There are now two modes of play the player can choose from right at the beginning: Easy and Hard. Easy mode lowers the difficulty of the game and changes the player's default weapon to the Heavy Machine Gun, but the game ends just before the final mission.

As with previous installments, Metal Slug 6 adds a number of new Slugs as well as a new weapon, the Zantetsu Sword, which allows the player's melee weapon to emit lethal energy waves that can neutralize enemy firepower.

Each character now has unique abilities: Marco's basic gun does more damage, Eri can throw bombs in multiple directions, Ralf can perform the Vulcan Punch and take two hits himself before dying, and so on. Some characters also have special attack techniques that are activated through certain button combinations. Characters can now throw away one gun power-up's worth of ammunition, to give to the other player or simply discard altogether. A secondary melee attack is also available. Conversely, the sliding technique from Metal Slug 5 has been removed, and players except Fio and Ralf only receive half as much ammo for special guns.

Metal Slug 6 introduces a new play mechanic dubbed the 'Weapon Stock System'. Two gun power-ups can now be carried at the same time. Players can switch between the two weapons, or simply put them both away in favor of the default weapon. When obtaining a new weapon power-up, it will automatically occupy the inactive slot, or, if both are holstered, replace the less recent weapon of the two.

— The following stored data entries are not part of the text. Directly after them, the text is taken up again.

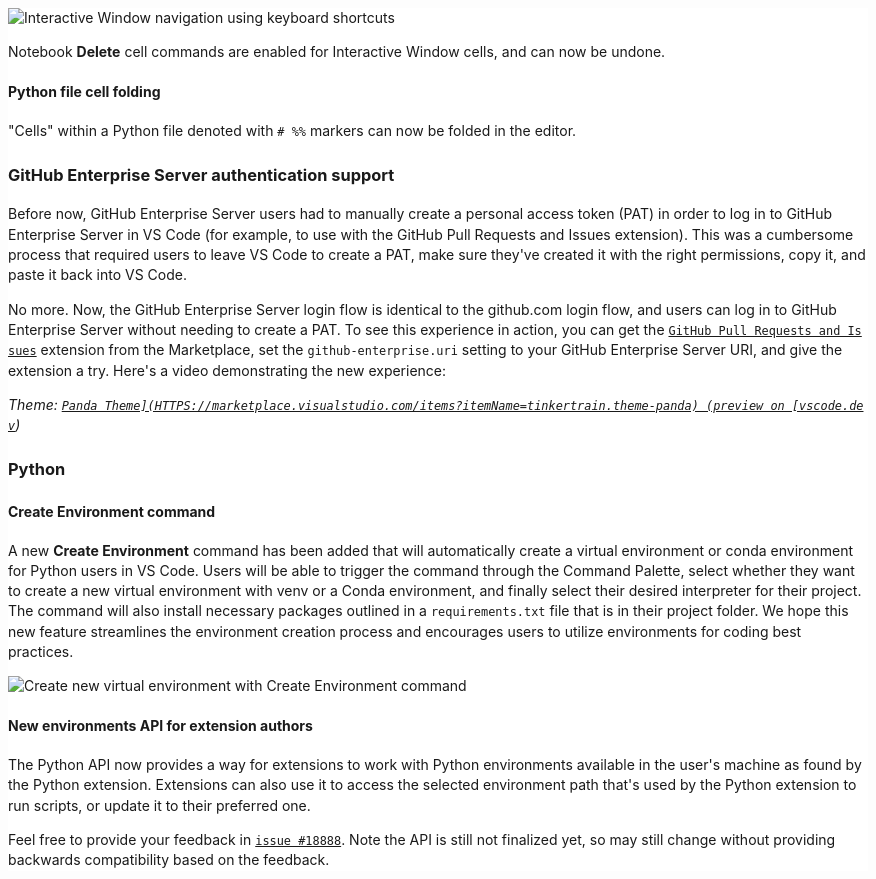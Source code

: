 ![`Interactive Window navigation using keyboard shortcuts`](images/1_72/iw-keyboard.gif)

Notebook **Delete** cell commands are enabled for Interactive Window cells, and can now be undone.

#### Python file cell folding

"Cells" within a Python file denoted with `# %%` markers can now be folded in the editor.

### GitHub Enterprise Server authentication support

Before now, GitHub Enterprise Server users had to manually create a personal access token (PAT) in order to log in to GitHub Enterprise Server in VS Code (for example, to use with the GitHub Pull Requests and Issues extension). This was a cumbersome process that required users to leave VS Code to create a PAT, make sure they've created it with the right permissions, copy it, and paste it back into VS Code.

No more. Now, the GitHub Enterprise Server login flow is identical to the github.com login flow, and users can log in to GitHub Enterprise Server without needing to create a PAT. To see this experience in action, you can get the [`GitHub Pull Requests and Issues`](HTTPS://marketplace.visualstudio.com/items?itemName=GitHub.vscode-pull-request-github) extension from the Marketplace, set the `github-enterprise.uri` setting to your GitHub Enterprise Server URI, and give the extension a try. Here's a video demonstrating the new experience:

<video src="images/1_72/ghe-auth.mp4" placeholder="images/1_72/ghe-auth.png" autoplay loop controls muted title="GitHub Enterprise Server authentication flow in VS Code">
    Sorry, your browser doesn't support HTML 5 video.
</video>

_Theme: [`Panda Theme](HTTPS://marketplace.visualstudio.com/items?itemName=tinkertrain.theme-panda) (preview on [vscode.dev`](HTTPS://vscode.dev/editor/theme/tinkertrain.theme-panda))_

### Python

#### Create Environment command

A new **Create Environment** command has been added that will automatically create a virtual environment or conda environment for Python users in VS Code. Users will be able to trigger the command through the Command Palette, select whether they want to create a new virtual environment with venv or a Conda environment, and finally select their desired interpreter for their project. The command will also install necessary packages outlined in a `requirements.txt` file that is in their project folder. We hope this new feature streamlines the environment creation process and encourages users to utilize environments for coding best practices.

![`Create new virtual environment with Create Environment command`](images/1_72/create_venv.gif)

#### New environments API for extension authors

The Python API now provides a way for extensions to work with Python environments available in the user's machine as found by the Python extension. Extensions can also use it to access the selected environment path that's used by the Python extension to run scripts, or update it to their preferred one.

Feel free to provide your feedback in [`issue #18888`](HTTPS://github.com/microsoft/vscode-python/discussions/18888). Note the API is still not finalized yet, so may still change without providing backwards compatibility based on the feedback.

The score is multiplied by powers of 2. The faster the speed at which enemies are killed, the higher the power, as a meter at the bottom of the screen shows. When it says "Max" enemies and destructible objects will drop coins for an extra high score.

== Release ==
A PlayStation 2 port was released on September 14, 2006. A downloadable version was made available on the PlayStation Store for PlayStation 3 on May 20, 2015. It is also featured in Metal Slug Anthology for the Wii, PlayStation 2 and PlayStation Portable. In 2020, a homebrew conversion was released for the Dreamcast.